[Exercise aim] Among the lines below, copy exactly those from the one with "游戏网址：https://s" through the one with "# Insertion Sort", counting both ends.

--- Dataset records ---

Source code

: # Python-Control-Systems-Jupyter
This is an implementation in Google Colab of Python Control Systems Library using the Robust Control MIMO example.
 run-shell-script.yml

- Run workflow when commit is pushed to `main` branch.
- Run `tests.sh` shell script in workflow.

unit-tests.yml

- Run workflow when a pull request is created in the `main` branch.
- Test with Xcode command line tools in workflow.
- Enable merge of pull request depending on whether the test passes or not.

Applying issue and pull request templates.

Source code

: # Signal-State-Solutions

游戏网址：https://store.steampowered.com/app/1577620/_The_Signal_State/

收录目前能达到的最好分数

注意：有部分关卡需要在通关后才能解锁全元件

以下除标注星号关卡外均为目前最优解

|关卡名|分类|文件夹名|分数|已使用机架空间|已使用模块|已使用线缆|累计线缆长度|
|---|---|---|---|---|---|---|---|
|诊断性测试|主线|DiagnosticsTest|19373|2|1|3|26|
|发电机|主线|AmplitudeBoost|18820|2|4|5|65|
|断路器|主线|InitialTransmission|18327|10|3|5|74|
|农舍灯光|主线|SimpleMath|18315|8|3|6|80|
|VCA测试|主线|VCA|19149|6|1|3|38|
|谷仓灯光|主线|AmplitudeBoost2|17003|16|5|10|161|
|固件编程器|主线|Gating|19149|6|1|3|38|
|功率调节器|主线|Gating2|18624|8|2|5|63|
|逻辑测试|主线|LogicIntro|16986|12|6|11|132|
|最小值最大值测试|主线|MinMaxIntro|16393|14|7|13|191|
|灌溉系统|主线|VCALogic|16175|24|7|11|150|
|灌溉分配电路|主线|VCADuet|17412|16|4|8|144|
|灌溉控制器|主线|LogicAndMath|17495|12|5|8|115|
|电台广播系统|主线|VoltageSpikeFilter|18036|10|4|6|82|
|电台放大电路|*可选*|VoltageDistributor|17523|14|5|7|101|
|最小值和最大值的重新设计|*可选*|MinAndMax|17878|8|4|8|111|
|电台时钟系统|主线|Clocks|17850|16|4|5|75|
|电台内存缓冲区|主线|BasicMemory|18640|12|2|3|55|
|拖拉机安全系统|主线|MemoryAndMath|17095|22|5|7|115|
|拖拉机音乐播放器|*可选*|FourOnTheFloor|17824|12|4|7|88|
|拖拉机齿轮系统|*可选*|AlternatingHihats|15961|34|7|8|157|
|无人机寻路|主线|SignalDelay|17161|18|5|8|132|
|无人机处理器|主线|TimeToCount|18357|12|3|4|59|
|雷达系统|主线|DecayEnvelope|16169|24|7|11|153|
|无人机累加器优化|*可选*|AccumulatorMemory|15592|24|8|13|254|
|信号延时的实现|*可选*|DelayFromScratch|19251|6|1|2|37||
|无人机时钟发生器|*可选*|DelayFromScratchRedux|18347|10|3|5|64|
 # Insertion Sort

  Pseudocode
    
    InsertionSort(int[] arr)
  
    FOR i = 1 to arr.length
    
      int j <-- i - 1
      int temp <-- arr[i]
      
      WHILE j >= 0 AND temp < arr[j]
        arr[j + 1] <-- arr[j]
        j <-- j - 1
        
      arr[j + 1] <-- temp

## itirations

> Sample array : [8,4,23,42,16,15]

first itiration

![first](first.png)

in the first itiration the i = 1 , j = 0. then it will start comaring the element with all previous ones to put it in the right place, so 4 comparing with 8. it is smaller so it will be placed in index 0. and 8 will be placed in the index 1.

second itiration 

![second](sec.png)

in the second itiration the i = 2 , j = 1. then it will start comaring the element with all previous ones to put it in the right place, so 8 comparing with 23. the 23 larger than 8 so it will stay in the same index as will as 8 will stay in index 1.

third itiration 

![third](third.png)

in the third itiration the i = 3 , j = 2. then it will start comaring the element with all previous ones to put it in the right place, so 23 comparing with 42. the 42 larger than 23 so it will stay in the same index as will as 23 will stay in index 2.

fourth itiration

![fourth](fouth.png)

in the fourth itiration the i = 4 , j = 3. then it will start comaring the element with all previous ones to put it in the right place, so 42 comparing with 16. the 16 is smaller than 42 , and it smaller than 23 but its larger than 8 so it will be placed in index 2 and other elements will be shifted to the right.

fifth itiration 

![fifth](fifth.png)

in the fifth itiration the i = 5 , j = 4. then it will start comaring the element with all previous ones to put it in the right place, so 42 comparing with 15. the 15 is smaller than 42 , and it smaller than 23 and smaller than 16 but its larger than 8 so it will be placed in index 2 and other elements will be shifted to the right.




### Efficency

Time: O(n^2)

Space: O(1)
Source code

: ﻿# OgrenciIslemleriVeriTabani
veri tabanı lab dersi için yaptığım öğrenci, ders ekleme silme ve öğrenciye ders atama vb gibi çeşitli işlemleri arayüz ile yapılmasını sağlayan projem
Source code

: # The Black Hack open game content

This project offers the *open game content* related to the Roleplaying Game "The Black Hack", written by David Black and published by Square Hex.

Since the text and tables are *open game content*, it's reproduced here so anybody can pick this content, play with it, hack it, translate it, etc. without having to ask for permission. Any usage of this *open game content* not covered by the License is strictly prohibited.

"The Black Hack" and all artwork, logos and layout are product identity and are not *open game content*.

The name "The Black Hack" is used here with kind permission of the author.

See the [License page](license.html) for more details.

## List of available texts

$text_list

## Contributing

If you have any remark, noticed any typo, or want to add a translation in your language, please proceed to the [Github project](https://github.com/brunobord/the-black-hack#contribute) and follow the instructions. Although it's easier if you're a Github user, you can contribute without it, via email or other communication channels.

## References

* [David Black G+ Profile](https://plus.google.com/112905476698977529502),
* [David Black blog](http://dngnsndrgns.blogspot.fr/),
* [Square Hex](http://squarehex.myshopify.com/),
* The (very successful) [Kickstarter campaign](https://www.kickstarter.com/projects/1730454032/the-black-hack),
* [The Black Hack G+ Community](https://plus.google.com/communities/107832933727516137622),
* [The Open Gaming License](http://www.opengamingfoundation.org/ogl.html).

---

[Response to the exercise]
游戏网址：https://store.steampowered.com/app/1577620/_The_Signal_State/

收录目前能达到的最好分数

注意：有部分关卡需要在通关后才能解锁全元件

以下除标注星号关卡外均为目前最优解

|关卡名|分类|文件夹名|分数|已使用机架空间|已使用模块|已使用线缆|累计线缆长度|
|---|---|---|---|---|---|---|---|
|诊断性测试|主线|DiagnosticsTest|19373|2|1|3|26|
|发电机|主线|AmplitudeBoost|18820|2|4|5|65|
|断路器|主线|InitialTransmission|18327|10|3|5|74|
|农舍灯光|主线|SimpleMath|18315|8|3|6|80|
|VCA测试|主线|VCA|19149|6|1|3|38|
|谷仓灯光|主线|AmplitudeBoost2|17003|16|5|10|161|
|固件编程器|主线|Gating|19149|6|1|3|38|
|功率调节器|主线|Gating2|18624|8|2|5|63|
|逻辑测试|主线|LogicIntro|16986|12|6|11|132|
|最小值最大值测试|主线|MinMaxIntro|16393|14|7|13|191|
|灌溉系统|主线|VCALogic|16175|24|7|11|150|
|灌溉分配电路|主线|VCADuet|17412|16|4|8|144|
|灌溉控制器|主线|LogicAndMath|17495|12|5|8|115|
|电台广播系统|主线|VoltageSpikeFilter|18036|10|4|6|82|
|电台放大电路|*可选*|VoltageDistributor|17523|14|5|7|101|
|最小值和最大值的重新设计|*可选*|MinAndMax|17878|8|4|8|111|
|电台时钟系统|主线|Clocks|17850|16|4|5|75|
|电台内存缓冲区|主线|BasicMemory|18640|12|2|3|55|
|拖拉机安全系统|主线|MemoryAndMath|17095|22|5|7|115|
|拖拉机音乐播放器|*可选*|FourOnTheFloor|17824|12|4|7|88|
|拖拉机齿轮系统|*可选*|AlternatingHihats|15961|34|7|8|157|
|无人机寻路|主线|SignalDelay|17161|18|5|8|132|
|无人机处理器|主线|TimeToCount|18357|12|3|4|59|
|雷达系统|主线|DecayEnvelope|16169|24|7|11|153|
|无人机累加器优化|*可选*|AccumulatorMemory|15592|24|8|13|254|
|信号延时的实现|*可选*|DelayFromScratch|19251|6|1|2|37||
|无人机时钟发生器|*可选*|DelayFromScratchRedux|18347|10|3|5|64|
 # Insertion Sort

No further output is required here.